Cars compete against the clock, and start at the same time. A well attended international series is the FIA European Championship for Autocross Drivers. The FIA European Autocross Championship is a racing competition held on natural terrain circuits with unsealed surfaces ranging from 800 to 1,400 metres in length. Up to 10 cars race simultaneously in qualifying heats, followed by two semi-finals and a final race. It features different categories for "buggies", including SuperBuggy, Buggy1600, and JuniorBuggy. Events also host rounds of the FIA European Cross Car Championship and FIA Cross Car Academy Trophy for younger drivers aged between 13 and 16 years old.

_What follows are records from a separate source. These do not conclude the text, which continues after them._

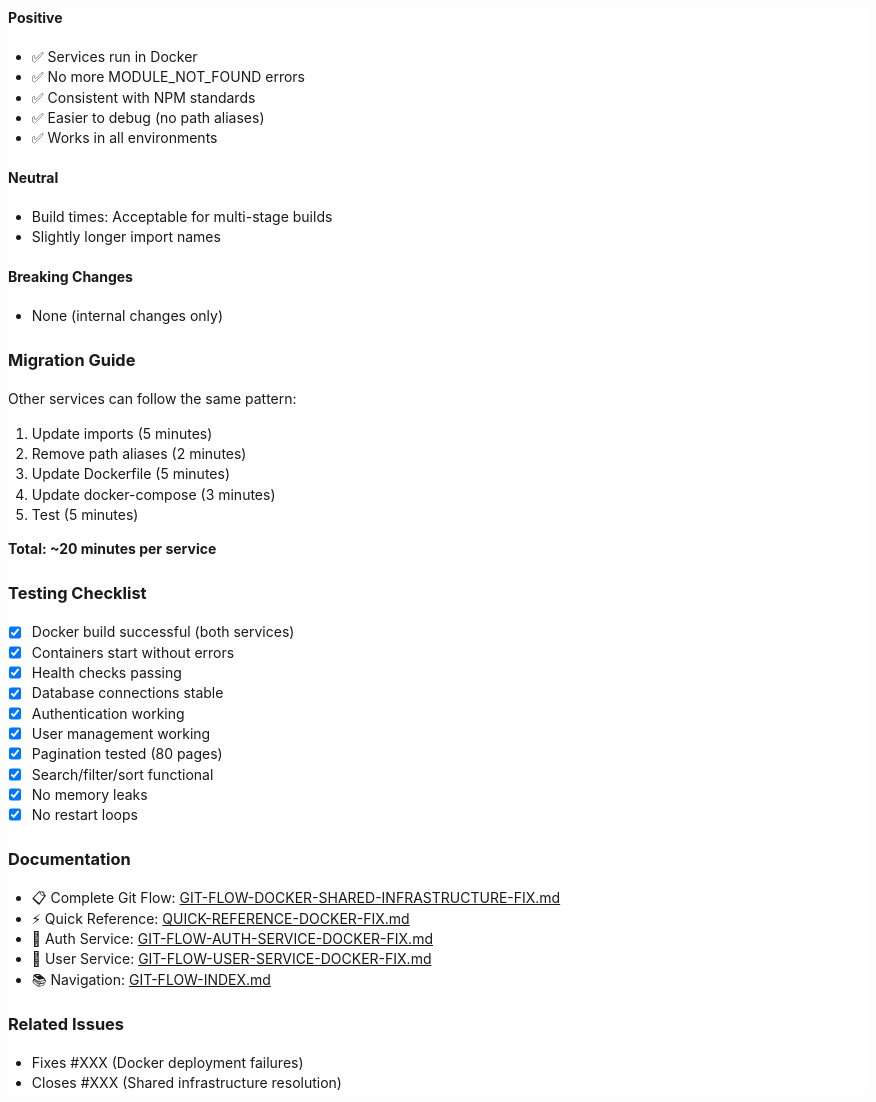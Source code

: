 #### Positive
- ✅ Services run in Docker
- ✅ No more MODULE_NOT_FOUND errors
- ✅ Consistent with NPM standards
- ✅ Easier to debug (no path aliases)
- ✅ Works in all environments

#### Neutral
- Build times: Acceptable for multi-stage builds
- Slightly longer import names

#### Breaking Changes
- None (internal changes only)

### Migration Guide
Other services can follow the same pattern:
1. Update imports (5 minutes)
2. Remove path aliases (2 minutes)
3. Update Dockerfile (5 minutes)
4. Update docker-compose (3 minutes)
5. Test (5 minutes)

**Total: ~20 minutes per service**

### Testing Checklist
- [x] Docker build successful (both services)
- [x] Containers start without errors
- [x] Health checks passing
- [x] Database connections stable
- [x] Authentication working
- [x] User management working
- [x] Pagination tested (80 pages)
- [x] Search/filter/sort functional
- [x] No memory leaks
- [x] No restart loops

### Documentation
- 📋 Complete Git Flow: [GIT-FLOW-DOCKER-SHARED-INFRASTRUCTURE-FIX.md](docs/development/GIT-FLOW-DOCKER-SHARED-INFRASTRUCTURE-FIX.md)
- ⚡ Quick Reference: [QUICK-REFERENCE-DOCKER-FIX.md](docs/development/QUICK-REFERENCE-DOCKER-FIX.md)
- 🔐 Auth Service: [GIT-FLOW-AUTH-SERVICE-DOCKER-FIX.md](docs/development/GIT-FLOW-AUTH-SERVICE-DOCKER-FIX.md)
- 👥 User Service: [GIT-FLOW-USER-SERVICE-DOCKER-FIX.md](docs/development/GIT-FLOW-USER-SERVICE-DOCKER-FIX.md)
- 📚 Navigation: [GIT-FLOW-INDEX.md](docs/development/GIT-FLOW-INDEX.md)

### Related Issues
- Fixes #XXX (Docker deployment failures)
- Closes #XXX (Shared infrastructure resolution)
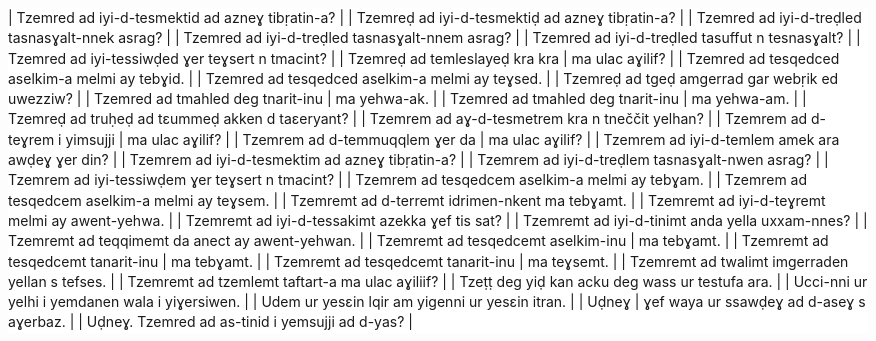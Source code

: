 | Tzemred ad iyi-d-tesmektid ad azneɣ tibṛatin-a? |
| Tzemreḍ ad iyi-d-tesmektiḍ ad azneɣ tibṛatin-a? |
| Tzemred ad iyi-d-treḍled tasnasɣalt-nnek asrag? |
| Tzemred ad iyi-d-treḍled tasnasɣalt-nnem asrag? |
| Tzemred ad iyi-d-treḍled tasuffut n tesnasɣalt? |
| Tzemred ad iyi-tessiwḍed ɣer teɣsert n tmacint? |
| Tzemreḍ ad temleslayeḍ kra kra |  ma ulac aɣilif? |
| Tzemred ad tesqedced aselkim-a melmi ay tebɣid. |
| Tzemred ad tesqedced aselkim-a melmi ay teɣsed. |
| Tzemreḍ ad tgeḍ amgerrad gar webṛik ed uwezziw? |
| Tzemred ad tmahled deg tnarit-inu |  ma yehwa-ak. |
| Tzemred ad tmahled deg tnarit-inu |  ma yehwa-am. |
| Tzemreḍ ad truḥeḍ ad tɛummeḍ akken d taɛeryant? |
| Tzemrem ad aɣ-d-tesmetrem kra n tneččit yelhan? |
| Tzemrem ad d-teɣrem i yimsujji |  ma ulac aɣilif? |
| Tzemrem ad d-temmuqqlem ɣer da |  ma ulac aɣilif? |
| Tzemrem ad iyi-d-temlem amek ara awḍeɣ ɣer din? |
| Tzemrem ad iyi-d-tesmektim ad azneɣ tibṛatin-a? |
| Tzemrem ad iyi-d-treḍlem tasnasɣalt-nwen asrag? |
| Tzemrem ad iyi-tessiwḍem ɣer teɣsert n tmacint? |
| Tzemrem ad tesqedcem aselkim-a melmi ay tebɣam. |
| Tzemrem ad tesqedcem aselkim-a melmi ay teɣsem. |
| Tzemremt ad d-terremt idrimen-nkent ma tebɣamt. |
| Tzemremt ad iyi-d-teɣremt melmi ay awent-yehwa. |
| Tzemremt ad iyi-d-tessakimt azekka ɣef tis sat? |
| Tzemremt ad iyi-d-tinimt anda yella uxxam-nnes? |
| Tzemremt ad teqqimemt da anect ay awent-yehwan. |
| Tzemremt ad tesqedcemt aselkim-inu |  ma tebɣamt. |
| Tzemremt ad tesqedcemt tanarit-inu |  ma tebɣamt. |
| Tzemremt ad tesqedcemt tanarit-inu |  ma teɣsemt. |
| Tzemremt ad twalimt imgerraden yellan s tefses. |
| Tzemremt ad tzemlemt taftart-a ma ulac aɣiliif? |
| Tzeṭṭ deg yiḍ kan acku deg wass ur testufa ara. |
| Ucci-nni ur yelhi i yemdanen wala i yiɣersiwen. |
| Udem ur yesɛin lqir am yigenni ur yesɛin itran. |
| Uḍneɣ |  ɣef waya ur ssawḍeɣ ad d-aseɣ s aɣerbaz. |
| Uḍneɣ. Tzemred ad as-tinid i yemsujji ad d-yas? |
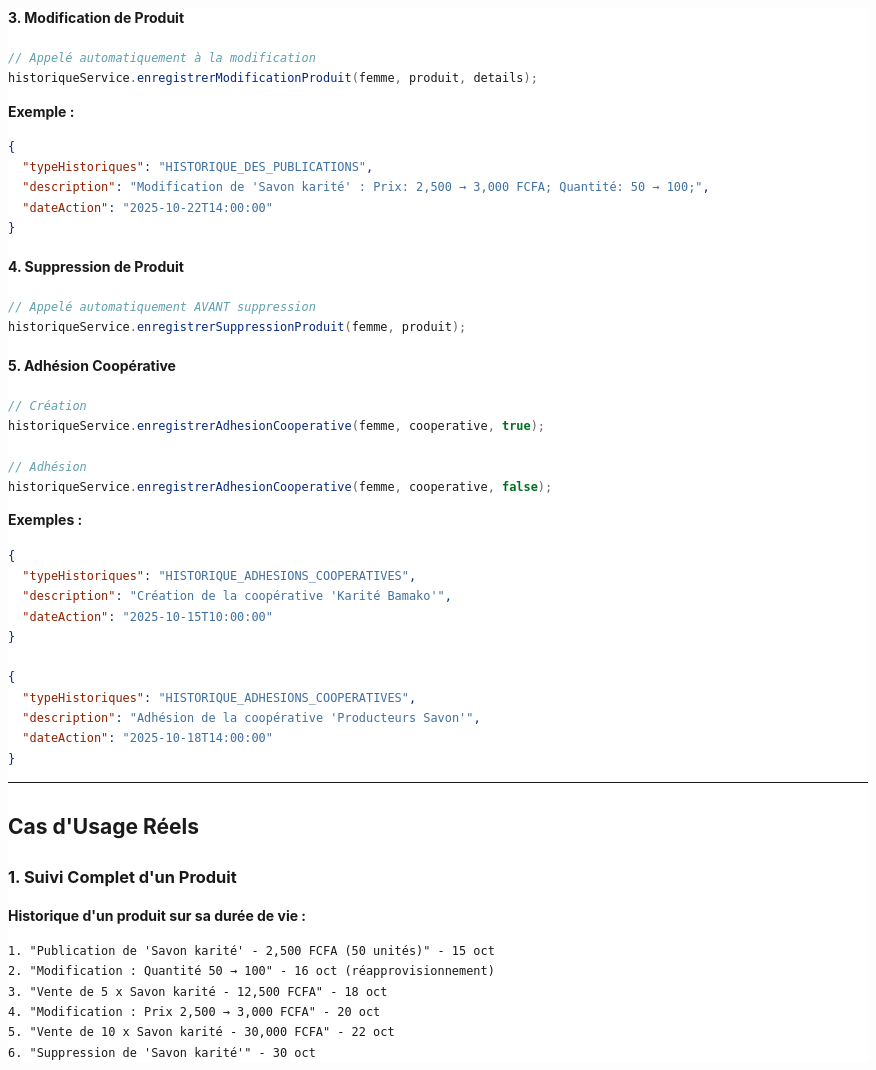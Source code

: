#### 3. Modification de Produit
```java
// Appelé automatiquement à la modification
historiqueService.enregistrerModificationProduit(femme, produit, details);
```

**Exemple :**
```json
{
  "typeHistoriques": "HISTORIQUE_DES_PUBLICATIONS",
  "description": "Modification de 'Savon karité' : Prix: 2,500 → 3,000 FCFA; Quantité: 50 → 100;",
  "dateAction": "2025-10-22T14:00:00"
}
```

#### 4. Suppression de Produit
```java
// Appelé automatiquement AVANT suppression
historiqueService.enregistrerSuppressionProduit(femme, produit);
```

#### 5. Adhésion Coopérative
```java
// Création
historiqueService.enregistrerAdhesionCooperative(femme, cooperative, true);

// Adhésion
historiqueService.enregistrerAdhesionCooperative(femme, cooperative, false);
```

**Exemples :**
```json
{
  "typeHistoriques": "HISTORIQUE_ADHESIONS_COOPERATIVES",
  "description": "Création de la coopérative 'Karité Bamako'",
  "dateAction": "2025-10-15T10:00:00"
}

{
  "typeHistoriques": "HISTORIQUE_ADHESIONS_COOPERATIVES",
  "description": "Adhésion de la coopérative 'Producteurs Savon'",
  "dateAction": "2025-10-18T14:00:00"
}
```

---

##  Cas d'Usage Réels

### 1. Suivi Complet d'un Produit

**Historique d'un produit sur sa durée de vie :**
```
1. "Publication de 'Savon karité' - 2,500 FCFA (50 unités)" - 15 oct
2. "Modification : Quantité 50 → 100" - 16 oct (réapprovisionnement)
3. "Vente de 5 x Savon karité - 12,500 FCFA" - 18 oct
4. "Modification : Prix 2,500 → 3,000 FCFA" - 20 oct
5. "Vente de 10 x Savon karité - 30,000 FCFA" - 22 oct
6. "Suppression de 'Savon karité'" - 30 oct
```
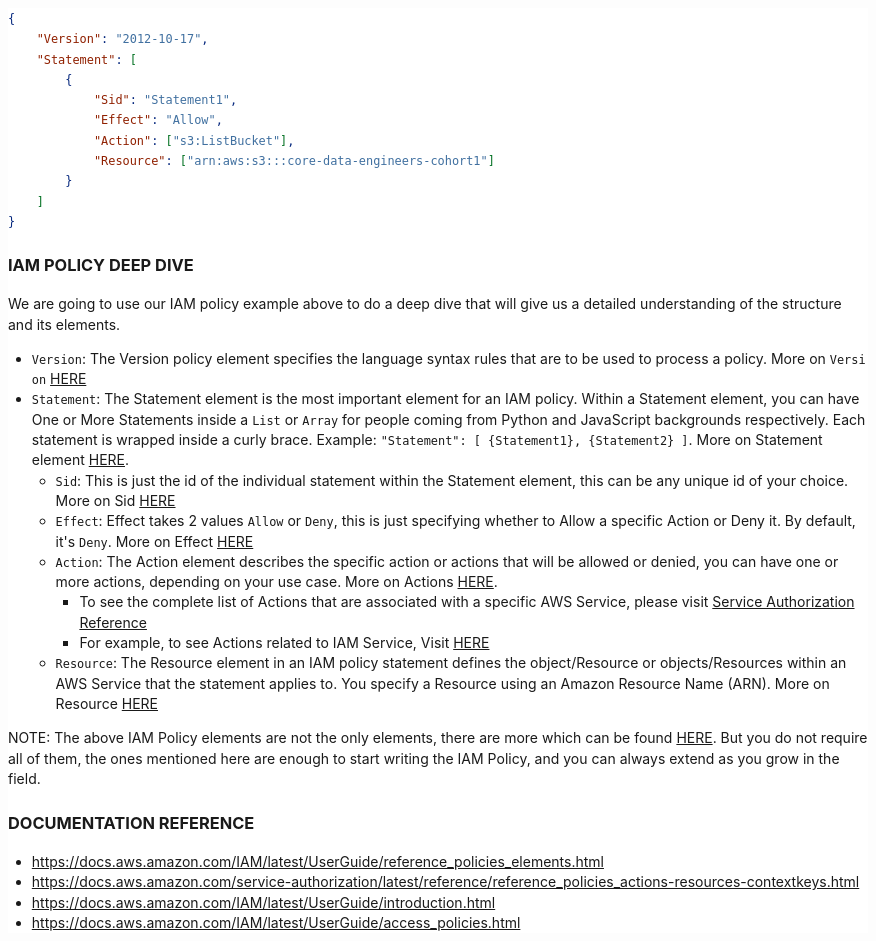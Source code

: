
 ```json
{
    "Version": "2012-10-17",
    "Statement": [
        {
            "Sid": "Statement1",
            "Effect": "Allow",
            "Action": ["s3:ListBucket"],
            "Resource": ["arn:aws:s3:::core-data-engineers-cohort1"]
        }
    ]
}
```

### IAM POLICY DEEP DIVE
We are going to use our IAM policy example above to do a deep dive that will give us a detailed understanding of the structure and its elements.
- `Version`: The Version policy element specifies the language syntax rules that are to be used to process a policy. More on `Version` [HERE](https://docs.aws.amazon.com/IAM/latest/UserGuide/reference_policies_elements_version.html)
- `Statement`: The Statement element is the most important element for an IAM policy. Within a Statement element, you can have One or More Statements inside a `List` or `Array` for people coming from Python and JavaScript backgrounds respectively. Each statement is wrapped inside a curly brace. Example: `"Statement": [ {Statement1}, {Statement2} ]`. More on Statement element [HERE](https://docs.aws.amazon.com/IAM/latest/UserGuide/reference_policies_elements_statement.html).
  - `Sid`: This is just the id of the individual statement within the Statement element, this can be any unique id of your choice. More on Sid [HERE](https://docs.aws.amazon.com/IAM/latest/UserGuide/reference_policies_elements_sid.html)
  - `Effect`: Effect takes 2 values `Allow` or `Deny`, this is just specifying whether to Allow a specific Action or Deny it. By default, it's `Deny`. More on Effect [HERE](https://docs.aws.amazon.com/IAM/latest/UserGuide/reference_policies_elements_effect.html)
  - `Action`: The Action element describes the specific action or actions that will be allowed or denied, you can have one or more actions, depending on your use case. More on Actions [HERE](https://docs.aws.amazon.com/IAM/latest/UserGuide/reference_policies_elements_action.html).
    - To see the complete list of Actions that are associated with a specific AWS Service, please visit [Service Authorization Reference](https://docs.aws.amazon.com/service-authorization/latest/reference/reference_policies_actions-resources-contextkeys.html)
    - For example, to see Actions related to IAM Service, Visit [HERE](https://docs.aws.amazon.com/service-authorization/latest/reference/list_awsidentityandaccessmanagementiam.html#awsidentityandaccessmanagementiam-actions-as-permissions)
  - `Resource`: The Resource element in an IAM policy statement defines the object/Resource or objects/Resources within an AWS Service that the statement applies to. You specify a Resource using an Amazon Resource Name (ARN). More on Resource [HERE](https://docs.aws.amazon.com/IAM/latest/UserGuide/reference_policies_elements_resource.html)
 
NOTE: The above IAM Policy elements are not the only elements, there are more which can be found [HERE](https://docs.aws.amazon.com/IAM/latest/UserGuide/reference_policies_elements.html). But you do not require all of them, the ones mentioned here are enough to start writing the IAM Policy, and you can always extend as you grow in the field. 
 
### DOCUMENTATION REFERENCE
- https://docs.aws.amazon.com/IAM/latest/UserGuide/reference_policies_elements.html
- https://docs.aws.amazon.com/service-authorization/latest/reference/reference_policies_actions-resources-contextkeys.html
- https://docs.aws.amazon.com/IAM/latest/UserGuide/introduction.html
- https://docs.aws.amazon.com/IAM/latest/UserGuide/access_policies.html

FIA European Autocross Championship was established as an FIA European Cup in 1977 and was upgraded to an FIA European Championship in 1982. Since 2021, a selection of the ten FIA European Autocross Championship events also host rounds of the FIA European Cross Car Championship (7 competitions in 2022) and the FIA Cross Car Academy Trophy (5 competitions in 2022, reserved for drivers aged 13 to 16).

The championship is run on circuits on natural terrain, with any type of unsealed surface, from 800 to 1,400 metres in length. Autocross races involve a maximum of 10 cars on track simultaneously and consist of a succession of qualifying heats leading to two semi-finals and a final.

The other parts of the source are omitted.